Slum areas to get community parks, official says
Slum areas to get community parks, official says
Damar Harsanto, Jakarta
Jakarta Parks Agency director Sarwo Handhayani says that the city
administration plans to establish a 500 square-meter-park in
every subdistrict, prioritizing slum and densely populated areas.
"These parks are meant to become open spaces for communities
to hold their activities in," she told The Jakarta Post over the
weekend.
To date, according to Sarwo, the agency had constructed around
60 community parks, described as "interactive parks", across the
city.
The Post has observed that some of the community parks had
serve to host residents' leisure activities at weekends, though
most of them are poorly maintained.
Residents were seen partaking of a variety of sports,
including badminton, soccer and cycling, at the Rawabunga park
near the Rawabunga subdistrict offices in Jatinegara, East
Jakarta, and at the Proklamasi Monument park in Central Jakarta.
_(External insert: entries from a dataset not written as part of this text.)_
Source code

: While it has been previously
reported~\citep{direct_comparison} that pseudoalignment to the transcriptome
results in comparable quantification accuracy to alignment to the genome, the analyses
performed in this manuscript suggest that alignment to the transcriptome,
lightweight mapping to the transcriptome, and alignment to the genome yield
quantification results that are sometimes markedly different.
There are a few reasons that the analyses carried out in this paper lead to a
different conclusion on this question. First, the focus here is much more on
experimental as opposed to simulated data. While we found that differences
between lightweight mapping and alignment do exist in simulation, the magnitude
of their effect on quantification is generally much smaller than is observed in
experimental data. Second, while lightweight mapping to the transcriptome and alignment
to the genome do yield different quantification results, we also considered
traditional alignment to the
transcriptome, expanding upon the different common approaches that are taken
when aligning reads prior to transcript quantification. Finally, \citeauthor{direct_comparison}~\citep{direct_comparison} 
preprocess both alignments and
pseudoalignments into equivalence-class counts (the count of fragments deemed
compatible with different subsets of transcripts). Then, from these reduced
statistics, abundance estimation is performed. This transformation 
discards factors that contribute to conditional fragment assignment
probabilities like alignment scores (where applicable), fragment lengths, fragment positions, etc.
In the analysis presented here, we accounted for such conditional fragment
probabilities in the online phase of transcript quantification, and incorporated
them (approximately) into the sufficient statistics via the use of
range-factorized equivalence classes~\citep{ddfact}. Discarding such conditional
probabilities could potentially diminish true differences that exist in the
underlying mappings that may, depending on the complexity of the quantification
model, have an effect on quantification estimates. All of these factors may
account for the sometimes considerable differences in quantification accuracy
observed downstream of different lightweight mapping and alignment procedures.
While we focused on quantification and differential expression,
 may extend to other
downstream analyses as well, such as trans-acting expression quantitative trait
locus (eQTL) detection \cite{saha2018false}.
At the Situ Lembang park on Jl. Lembang in the upmarket
residential area of Menteng, Central Jakarta, many residents were
seen enjoying their free time over the weekend by consuming
modest dinners served by sidewalk vendors there. Meanwhile, some
other residents were fishing in the small lake.
Sarwo asserted that the agency would stick to the target set
by the Jakarta administration in the Jakarta Master Plan 2000-
2010 to reserving a total of 9,155.8 hectares, equal to 13.94
percent of the city's total area of 65,680 hectares, for open and
green spaces by 2010.
She said that the administration currently had established at
least 5,911 hectares of open and green spaces, or 9 percent of
the capital's land area.
She denied a report made last Monday by the Jakarta Planning
Agency (Bapeda) that revealed that open and green spaces in the
capital had decreased by 14 percent over the last 19 years.
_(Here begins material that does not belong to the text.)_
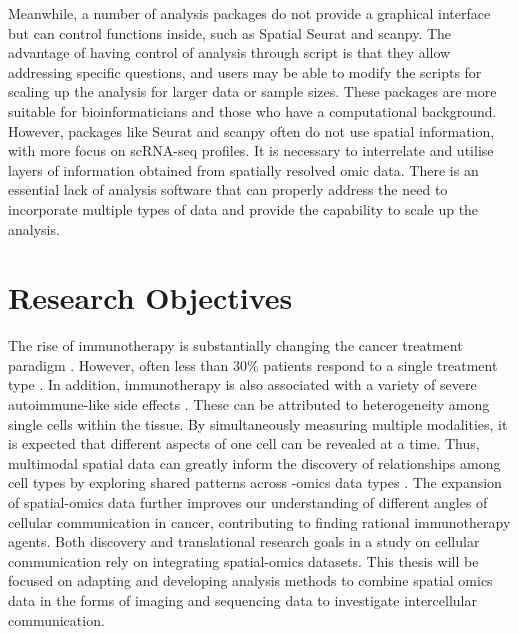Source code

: Meanwhile, a number of analysis packages do not provide a graphical interface but can control functions inside, such as Spatial Seurat and scanpy. The advantage of having control of analysis through script is that they allow addressing specific questions, and users may be able to modify the scripts for scaling up the analysis for larger data or sample sizes. These packages are more suitable for bioinformaticians and those who have a computational background. However, packages like Seurat and scanpy often do not use spatial information, with more focus on scRNA-seq profiles. It is necessary to interrelate and utilise layers of information obtained from spatially resolved omic data. There is an essential lack of analysis software that can properly address the need to incorporate multiple types of data and provide the capability to scale up the analysis.


\label{subsec:ST_seq}

\section{Research Objectives}
The rise of immunotherapy is substantially changing the cancer treatment paradigm \cite{dobosz2019intriguing}. However, often less than $30\%$ patients respond to a single treatment type \cite{ott2017combination}. In addition, immunotherapy is also associated with a variety of severe autoimmune-like side effects \cite{naidoo2015toxicities,bertrand2015immune}. These can be attributed to heterogeneity among single cells within the tissue. By simultaneously measuring multiple modalities, it is expected that different aspects of one cell can be revealed at a time. Thus, multimodal spatial data can greatly inform the discovery of relationships among cell types by exploring shared patterns across -omics data types \cite{teichmann2020method}. The expansion of spatial-omics data further improves our understanding of different angles of cellular communication in cancer, contributing to finding rational immunotherapy agents. Both discovery and translational research goals in a study on cellular communication rely on integrating spatial-omics datasets. This thesis will be focused on adapting and developing analysis methods to combine spatial omics data in the forms of imaging and sequencing data to investigate intercellular communication.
"The report might include open and green spaces owned by
private parties which have been converted to other purposes, like
construction, for instance," Sarwo said.
In its preliminary evaluation of the Jakarta Master Plan 2000-
2010, Bapeda reported that open and green spaces in the capital
currently constitute around 21.5 percent of the city's total
area.
That figure is smaller than the 1996 figure of 16,361 hectares
of open and green spaces, or 24.9 percent of the total area of
Jakarta. In 1985, open and green spaces accounted for 18,910
hectares, or 28.8 percent of the city's area.
"This declining trend is not in line with our 2000-2010 master
plan," the agency remarked.
Environmentalists have repeatedly said that, ideally, green
areas should account for about 30 percent of the city's total
area to help ease flooding and reduce air pollution.